- [ABOUT THIS EXERCISE]
Your reply should restate the lines from the top of the entries through the line containing "The BottomSheet will" word for word, with no pictures.

[Source texts of formatted documents]
────
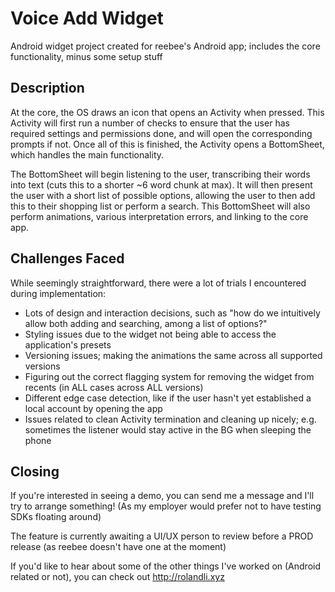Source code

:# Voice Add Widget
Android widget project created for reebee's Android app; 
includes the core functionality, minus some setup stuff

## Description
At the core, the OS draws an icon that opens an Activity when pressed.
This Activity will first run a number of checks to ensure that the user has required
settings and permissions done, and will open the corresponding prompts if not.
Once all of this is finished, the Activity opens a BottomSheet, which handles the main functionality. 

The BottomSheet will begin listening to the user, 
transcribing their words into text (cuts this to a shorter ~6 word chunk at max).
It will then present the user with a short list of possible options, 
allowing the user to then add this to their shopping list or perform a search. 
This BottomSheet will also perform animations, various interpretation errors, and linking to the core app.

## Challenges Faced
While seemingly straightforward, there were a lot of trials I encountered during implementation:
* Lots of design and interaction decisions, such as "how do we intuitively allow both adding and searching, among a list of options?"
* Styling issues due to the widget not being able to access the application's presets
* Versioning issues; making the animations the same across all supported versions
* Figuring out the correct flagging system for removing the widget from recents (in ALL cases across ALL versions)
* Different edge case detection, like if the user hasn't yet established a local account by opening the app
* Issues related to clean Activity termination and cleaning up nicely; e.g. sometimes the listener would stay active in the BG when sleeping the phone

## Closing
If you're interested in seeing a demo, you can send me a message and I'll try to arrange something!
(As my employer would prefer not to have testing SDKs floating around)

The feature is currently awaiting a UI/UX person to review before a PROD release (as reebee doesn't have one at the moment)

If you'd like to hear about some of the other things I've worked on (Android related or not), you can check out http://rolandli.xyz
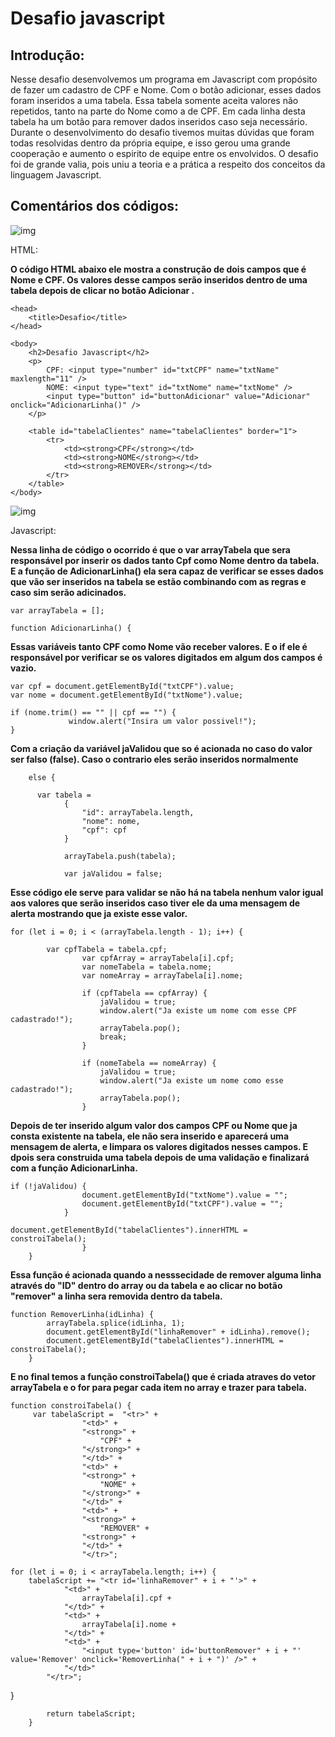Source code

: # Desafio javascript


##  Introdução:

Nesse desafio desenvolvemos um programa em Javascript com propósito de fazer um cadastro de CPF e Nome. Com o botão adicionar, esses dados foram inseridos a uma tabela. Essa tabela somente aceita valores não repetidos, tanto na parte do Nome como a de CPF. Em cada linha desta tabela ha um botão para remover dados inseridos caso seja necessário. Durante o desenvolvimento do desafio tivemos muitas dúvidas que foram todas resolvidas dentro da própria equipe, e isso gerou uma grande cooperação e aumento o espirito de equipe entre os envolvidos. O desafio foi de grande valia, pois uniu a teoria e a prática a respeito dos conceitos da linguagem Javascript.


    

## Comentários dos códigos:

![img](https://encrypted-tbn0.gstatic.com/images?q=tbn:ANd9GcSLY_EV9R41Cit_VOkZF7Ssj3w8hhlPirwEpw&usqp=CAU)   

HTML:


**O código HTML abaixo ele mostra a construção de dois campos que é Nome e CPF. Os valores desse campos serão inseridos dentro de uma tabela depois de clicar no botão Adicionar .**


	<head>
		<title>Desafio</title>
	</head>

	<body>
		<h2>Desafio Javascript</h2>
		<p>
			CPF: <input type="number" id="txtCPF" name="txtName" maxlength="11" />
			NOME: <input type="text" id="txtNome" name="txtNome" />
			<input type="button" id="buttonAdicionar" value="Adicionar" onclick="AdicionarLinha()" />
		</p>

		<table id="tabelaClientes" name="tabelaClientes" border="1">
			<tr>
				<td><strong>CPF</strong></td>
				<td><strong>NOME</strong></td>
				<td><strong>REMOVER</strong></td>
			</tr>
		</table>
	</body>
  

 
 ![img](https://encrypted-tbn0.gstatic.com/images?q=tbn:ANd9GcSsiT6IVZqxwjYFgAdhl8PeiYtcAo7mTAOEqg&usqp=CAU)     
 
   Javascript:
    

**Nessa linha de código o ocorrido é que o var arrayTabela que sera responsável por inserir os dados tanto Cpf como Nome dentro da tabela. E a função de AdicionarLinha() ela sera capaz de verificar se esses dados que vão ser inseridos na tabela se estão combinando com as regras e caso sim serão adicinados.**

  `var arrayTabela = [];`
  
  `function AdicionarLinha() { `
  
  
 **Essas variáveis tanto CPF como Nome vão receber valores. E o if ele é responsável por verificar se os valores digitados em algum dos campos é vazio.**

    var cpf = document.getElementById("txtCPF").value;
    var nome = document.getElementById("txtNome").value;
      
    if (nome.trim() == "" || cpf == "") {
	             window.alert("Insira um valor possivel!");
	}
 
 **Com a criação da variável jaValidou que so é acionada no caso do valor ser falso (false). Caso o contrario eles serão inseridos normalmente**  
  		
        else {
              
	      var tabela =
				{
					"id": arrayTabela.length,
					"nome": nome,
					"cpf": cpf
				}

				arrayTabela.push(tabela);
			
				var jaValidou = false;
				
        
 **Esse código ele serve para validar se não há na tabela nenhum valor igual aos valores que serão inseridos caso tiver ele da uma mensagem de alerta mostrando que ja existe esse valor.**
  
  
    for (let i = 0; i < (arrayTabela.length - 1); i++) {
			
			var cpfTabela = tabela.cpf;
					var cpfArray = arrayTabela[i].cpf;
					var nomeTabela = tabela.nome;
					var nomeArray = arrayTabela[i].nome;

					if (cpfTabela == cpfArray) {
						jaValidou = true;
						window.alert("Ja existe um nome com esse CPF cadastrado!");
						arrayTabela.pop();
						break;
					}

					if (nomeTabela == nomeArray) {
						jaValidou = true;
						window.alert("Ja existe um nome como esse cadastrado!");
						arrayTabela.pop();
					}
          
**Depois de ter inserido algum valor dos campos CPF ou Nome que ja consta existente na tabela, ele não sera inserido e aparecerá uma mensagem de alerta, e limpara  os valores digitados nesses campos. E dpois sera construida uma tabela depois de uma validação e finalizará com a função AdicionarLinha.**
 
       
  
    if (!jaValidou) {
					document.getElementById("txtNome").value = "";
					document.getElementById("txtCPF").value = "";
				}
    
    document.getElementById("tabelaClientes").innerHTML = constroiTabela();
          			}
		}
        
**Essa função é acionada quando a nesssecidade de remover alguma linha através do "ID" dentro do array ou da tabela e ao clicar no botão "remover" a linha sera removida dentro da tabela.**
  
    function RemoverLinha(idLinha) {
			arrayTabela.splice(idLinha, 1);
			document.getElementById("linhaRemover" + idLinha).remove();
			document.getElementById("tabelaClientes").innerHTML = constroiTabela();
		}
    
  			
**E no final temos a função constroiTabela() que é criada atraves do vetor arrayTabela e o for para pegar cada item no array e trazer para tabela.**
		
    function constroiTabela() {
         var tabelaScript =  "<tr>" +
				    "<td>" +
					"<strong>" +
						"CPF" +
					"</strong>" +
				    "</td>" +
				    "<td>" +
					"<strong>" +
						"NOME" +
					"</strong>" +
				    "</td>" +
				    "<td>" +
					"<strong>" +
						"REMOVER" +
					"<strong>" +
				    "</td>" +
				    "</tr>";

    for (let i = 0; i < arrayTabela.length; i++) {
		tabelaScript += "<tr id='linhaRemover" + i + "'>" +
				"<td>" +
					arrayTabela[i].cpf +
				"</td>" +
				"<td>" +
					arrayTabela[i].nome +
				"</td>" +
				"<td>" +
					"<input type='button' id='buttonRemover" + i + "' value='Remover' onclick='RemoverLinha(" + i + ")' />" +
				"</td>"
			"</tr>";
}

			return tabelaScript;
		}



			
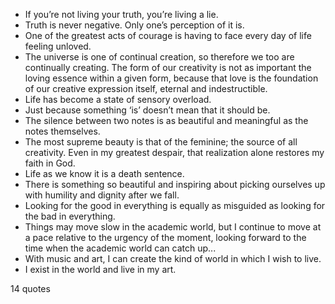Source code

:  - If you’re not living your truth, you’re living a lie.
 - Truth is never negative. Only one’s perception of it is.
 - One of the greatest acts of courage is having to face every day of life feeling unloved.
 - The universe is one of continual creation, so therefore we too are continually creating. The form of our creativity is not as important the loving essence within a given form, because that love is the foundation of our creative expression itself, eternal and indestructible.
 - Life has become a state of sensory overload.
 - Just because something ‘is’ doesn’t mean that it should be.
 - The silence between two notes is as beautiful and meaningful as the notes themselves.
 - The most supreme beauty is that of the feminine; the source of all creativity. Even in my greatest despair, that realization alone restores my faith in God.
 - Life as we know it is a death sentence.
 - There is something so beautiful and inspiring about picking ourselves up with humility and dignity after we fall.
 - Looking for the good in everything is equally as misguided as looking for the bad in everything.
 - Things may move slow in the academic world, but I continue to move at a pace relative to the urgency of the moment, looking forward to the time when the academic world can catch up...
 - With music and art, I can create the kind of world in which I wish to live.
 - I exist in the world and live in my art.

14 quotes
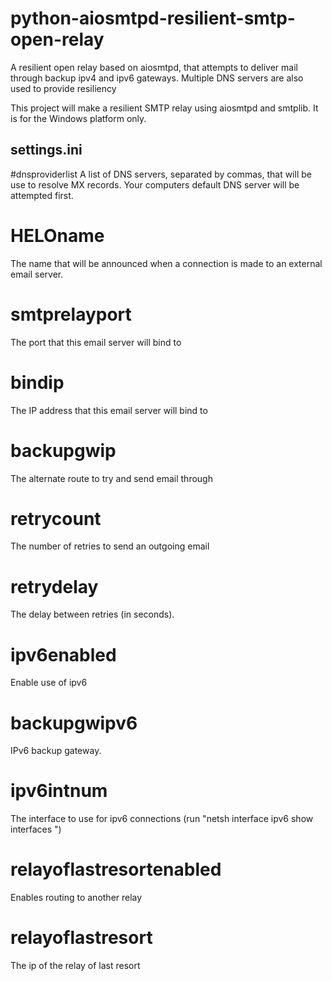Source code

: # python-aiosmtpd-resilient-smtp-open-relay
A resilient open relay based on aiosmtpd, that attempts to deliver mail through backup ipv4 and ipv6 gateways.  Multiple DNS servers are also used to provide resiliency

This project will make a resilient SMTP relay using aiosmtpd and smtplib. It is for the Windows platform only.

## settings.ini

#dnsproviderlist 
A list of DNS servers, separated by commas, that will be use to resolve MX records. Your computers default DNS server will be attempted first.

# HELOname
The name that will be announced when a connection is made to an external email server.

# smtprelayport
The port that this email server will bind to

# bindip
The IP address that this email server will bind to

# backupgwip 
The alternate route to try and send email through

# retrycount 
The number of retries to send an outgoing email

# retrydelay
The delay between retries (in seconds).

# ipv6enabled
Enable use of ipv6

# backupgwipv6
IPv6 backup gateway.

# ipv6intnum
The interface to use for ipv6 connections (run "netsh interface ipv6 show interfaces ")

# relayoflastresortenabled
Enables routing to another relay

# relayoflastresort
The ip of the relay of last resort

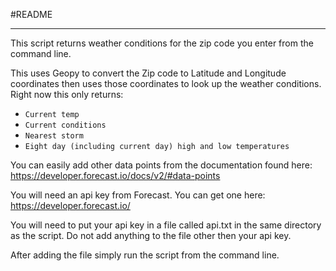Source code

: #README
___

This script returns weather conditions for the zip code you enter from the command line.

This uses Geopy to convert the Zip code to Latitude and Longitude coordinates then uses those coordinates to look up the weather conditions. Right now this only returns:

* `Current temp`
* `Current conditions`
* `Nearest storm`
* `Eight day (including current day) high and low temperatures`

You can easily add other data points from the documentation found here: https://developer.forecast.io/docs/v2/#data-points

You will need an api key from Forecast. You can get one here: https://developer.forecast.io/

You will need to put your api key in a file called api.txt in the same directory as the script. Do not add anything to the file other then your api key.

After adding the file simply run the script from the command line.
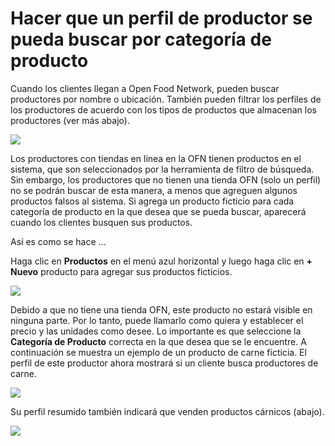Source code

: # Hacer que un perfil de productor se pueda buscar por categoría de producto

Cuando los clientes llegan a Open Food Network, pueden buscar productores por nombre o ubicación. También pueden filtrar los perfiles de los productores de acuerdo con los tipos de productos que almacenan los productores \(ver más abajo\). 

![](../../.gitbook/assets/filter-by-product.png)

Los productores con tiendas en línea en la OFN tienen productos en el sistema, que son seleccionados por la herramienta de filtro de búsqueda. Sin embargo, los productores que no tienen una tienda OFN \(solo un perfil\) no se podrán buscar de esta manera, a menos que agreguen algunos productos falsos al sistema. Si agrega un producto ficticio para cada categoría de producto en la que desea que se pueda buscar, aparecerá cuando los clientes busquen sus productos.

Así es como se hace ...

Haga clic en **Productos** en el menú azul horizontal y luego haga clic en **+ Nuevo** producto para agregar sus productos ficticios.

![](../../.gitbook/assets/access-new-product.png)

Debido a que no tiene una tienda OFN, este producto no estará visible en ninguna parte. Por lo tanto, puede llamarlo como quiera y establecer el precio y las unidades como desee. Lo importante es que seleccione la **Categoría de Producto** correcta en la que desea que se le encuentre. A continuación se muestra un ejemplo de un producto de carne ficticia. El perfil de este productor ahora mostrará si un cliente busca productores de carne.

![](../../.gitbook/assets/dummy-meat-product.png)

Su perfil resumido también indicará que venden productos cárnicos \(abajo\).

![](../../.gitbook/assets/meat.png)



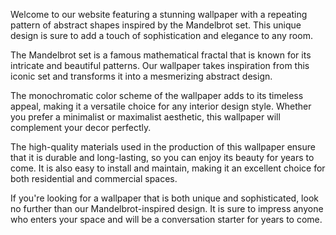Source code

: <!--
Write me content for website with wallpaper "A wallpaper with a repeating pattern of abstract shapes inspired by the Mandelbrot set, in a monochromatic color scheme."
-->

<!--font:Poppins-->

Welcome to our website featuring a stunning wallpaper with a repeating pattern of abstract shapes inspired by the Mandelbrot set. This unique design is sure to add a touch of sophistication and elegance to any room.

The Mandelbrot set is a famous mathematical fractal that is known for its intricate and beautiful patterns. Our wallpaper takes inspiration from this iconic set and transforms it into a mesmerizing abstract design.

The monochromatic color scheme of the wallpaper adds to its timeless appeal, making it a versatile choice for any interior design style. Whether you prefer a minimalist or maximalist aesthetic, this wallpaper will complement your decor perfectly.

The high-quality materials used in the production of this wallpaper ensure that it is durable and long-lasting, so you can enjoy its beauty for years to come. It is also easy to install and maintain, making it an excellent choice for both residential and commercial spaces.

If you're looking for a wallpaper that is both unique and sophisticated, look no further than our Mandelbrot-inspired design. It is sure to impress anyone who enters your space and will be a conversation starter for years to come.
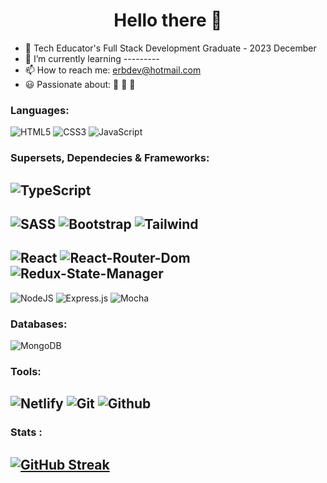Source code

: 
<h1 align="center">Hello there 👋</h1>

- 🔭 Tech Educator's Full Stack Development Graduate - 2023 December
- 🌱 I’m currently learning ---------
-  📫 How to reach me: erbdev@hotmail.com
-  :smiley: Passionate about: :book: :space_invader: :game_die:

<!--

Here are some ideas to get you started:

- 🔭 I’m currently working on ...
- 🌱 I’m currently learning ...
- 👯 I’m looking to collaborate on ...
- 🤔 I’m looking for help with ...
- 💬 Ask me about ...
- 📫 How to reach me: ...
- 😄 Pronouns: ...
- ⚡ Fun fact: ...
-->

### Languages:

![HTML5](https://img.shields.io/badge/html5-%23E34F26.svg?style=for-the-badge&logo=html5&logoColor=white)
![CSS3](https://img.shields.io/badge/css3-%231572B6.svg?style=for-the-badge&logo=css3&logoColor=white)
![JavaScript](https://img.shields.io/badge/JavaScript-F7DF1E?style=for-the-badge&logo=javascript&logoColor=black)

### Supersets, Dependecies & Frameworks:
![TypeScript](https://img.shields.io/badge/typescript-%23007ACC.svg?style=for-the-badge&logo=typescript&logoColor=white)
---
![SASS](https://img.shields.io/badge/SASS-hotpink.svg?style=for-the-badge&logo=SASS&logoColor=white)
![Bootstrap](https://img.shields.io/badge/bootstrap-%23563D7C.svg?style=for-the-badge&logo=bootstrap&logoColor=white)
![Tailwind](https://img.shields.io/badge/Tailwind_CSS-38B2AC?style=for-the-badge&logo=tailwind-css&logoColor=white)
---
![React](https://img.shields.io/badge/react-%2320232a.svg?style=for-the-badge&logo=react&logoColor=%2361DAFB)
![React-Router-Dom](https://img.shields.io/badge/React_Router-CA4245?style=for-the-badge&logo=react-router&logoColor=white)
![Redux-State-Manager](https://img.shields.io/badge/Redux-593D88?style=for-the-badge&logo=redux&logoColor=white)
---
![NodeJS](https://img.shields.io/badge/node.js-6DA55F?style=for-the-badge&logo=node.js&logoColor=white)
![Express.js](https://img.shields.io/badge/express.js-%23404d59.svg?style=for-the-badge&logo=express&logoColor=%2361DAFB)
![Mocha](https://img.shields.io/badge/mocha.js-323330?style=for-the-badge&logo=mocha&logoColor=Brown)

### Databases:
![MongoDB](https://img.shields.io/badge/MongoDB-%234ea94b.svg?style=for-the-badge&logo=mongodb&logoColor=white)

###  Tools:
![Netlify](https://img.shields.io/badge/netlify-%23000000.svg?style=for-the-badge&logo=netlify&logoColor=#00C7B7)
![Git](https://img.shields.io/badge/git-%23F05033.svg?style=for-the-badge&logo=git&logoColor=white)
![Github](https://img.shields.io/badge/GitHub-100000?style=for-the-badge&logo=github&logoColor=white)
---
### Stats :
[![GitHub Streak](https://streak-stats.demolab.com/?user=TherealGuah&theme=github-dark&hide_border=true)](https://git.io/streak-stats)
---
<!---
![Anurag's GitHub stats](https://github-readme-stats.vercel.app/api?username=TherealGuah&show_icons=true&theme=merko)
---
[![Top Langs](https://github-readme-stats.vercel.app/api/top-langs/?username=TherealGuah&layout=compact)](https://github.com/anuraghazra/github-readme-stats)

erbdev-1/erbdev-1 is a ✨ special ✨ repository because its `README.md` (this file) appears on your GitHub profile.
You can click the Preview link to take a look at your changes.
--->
────
- [COMPLETED TASK]
Source code

:# Voice Add Widget
Android widget project created for reebee's Android app; 
includes the core functionality, minus some setup stuff

## Description
At the core, the OS draws an icon that opens an Activity when pressed.
This Activity will first run a number of checks to ensure that the user has required
settings and permissions done, and will open the corresponding prompts if not.
Once all of this is finished, the Activity opens a BottomSheet, which handles the main functionality. 

The BottomSheet will begin listening to the user, 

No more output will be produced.